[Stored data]
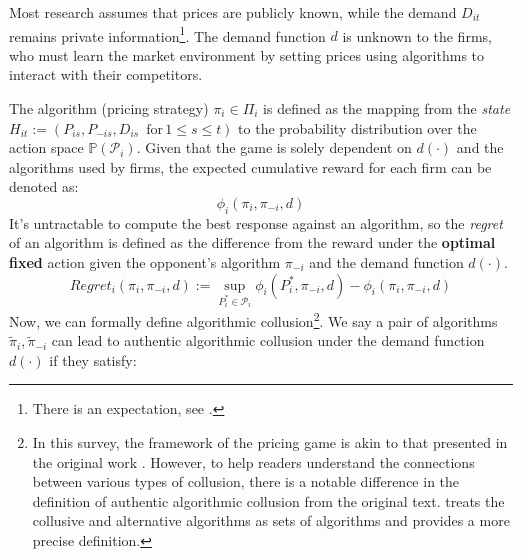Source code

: \documentclass[mnsc,nonblindrev]{workingpaper}
\begin{document}
Most research assumes that prices are publicly known, while the demand $D_{it}$ remains private information\footnote{There is an expectation, see \cite{meylahn2022learning}.}. The demand function $d$ is unknown to the firms, who must learn the market environment by setting prices using algorithms to interact with their competitors. 

The algorithm (pricing strategy) $\pi_i\in \Pi_i$ is defined as the mapping from the \textit{state} $H_{it} := (P_{is}, P_{-is}, D_{is} \, \text{ for} \, 1 \leq s \leq t)$ to the probability distribution over the action space $\mathbb{P}(\mathcal{P}_i)$. Given that the game is solely dependent on $d(\cdot)$ and the algorithms used by firms, the expected cumulative reward for each firm can be denoted as:
\[
\phi_i(\pi_i,\pi_{-i},d)
\]
It's untractable to compute the best response against an algorithm, so the \textit{regret} of an algorithm is defined as the difference from the reward under the \textbf{optimal fixed} action given the opponent's algorithm $\pi_{-i}$ and the demand function $d(\cdot)$.
\[  
Regret_i(\pi_i,\pi_{-i},d):=\sup_{P_i^*\in \mathcal{P}_i} \phi_i(P_i^*,\pi_{-i},d) - \phi_i(\pi_i,\pi_{-i},d)
\]
Now, we can formally define algorithmic collusion\footnote{In this survey, the framework of the pricing game is akin to that presented in the original work \cite{den2023mathematical}. However, to help readers understand the connections between various types of collusion, there is a notable difference in the definition of authentic algorithmic collusion from the original text. \cite{den2023mathematical} treats the collusive and alternative algorithms as sets of algorithms and provides a more precise definition.}. We say a pair of algorithms $\tilde{\pi}_i, \tilde{\pi}_{-i}$ can lead to authentic algorithmic collusion under the demand function $d(\cdot)$ if they satisfy:
\end{document}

__TASK REQUIREMENTS__. Repeat the data exactly as given. Keep every picture out of the copy.

__WRITTEN SOLUTION__.
Source code

: \documentclass[mnsc,nonblindrev]{workingpaper}
\begin{document}
Most research assumes that prices are publicly known, while the demand $D_{it}$ remains private information\footnote{There is an expectation, see \cite{meylahn2022learning}.}. The demand function $d$ is unknown to the firms, who must learn the market environment by setting prices using algorithms to interact with their competitors. 

The algorithm (pricing strategy) $\pi_i\in \Pi_i$ is defined as the mapping from the \textit{state} $H_{it} := (P_{is}, P_{-is}, D_{is} \, \text{ for} \, 1 \leq s \leq t)$ to the probability distribution over the action space $\mathbb{P}(\mathcal{P}_i)$. Given that the game is solely dependent on $d(\cdot)$ and the algorithms used by firms, the expected cumulative reward for each firm can be denoted as:
\[
\phi_i(\pi_i,\pi_{-i},d)
\]
It's untractable to compute the best response against an algorithm, so the \textit{regret} of an algorithm is defined as the difference from the reward under the \textbf{optimal fixed} action given the opponent's algorithm $\pi_{-i}$ and the demand function $d(\cdot)$.
\[  
Regret_i(\pi_i,\pi_{-i},d):=\sup_{P_i^*\in \mathcal{P}_i} \phi_i(P_i^*,\pi_{-i},d) - \phi_i(\pi_i,\pi_{-i},d)
\]
Now, we can formally define algorithmic collusion\footnote{In this survey, the framework of the pricing game is akin to that presented in the original work \cite{den2023mathematical}. However, to help readers understand the connections between various types of collusion, there is a notable difference in the definition of authentic algorithmic collusion from the original text. \cite{den2023mathematical} treats the collusive and alternative algorithms as sets of algorithms and provides a more precise definition.}. We say a pair of algorithms $\tilde{\pi}_i, \tilde{\pi}_{-i}$ can lead to authentic algorithmic collusion under the demand function $d(\cdot)$ if they satisfy:
\end{document}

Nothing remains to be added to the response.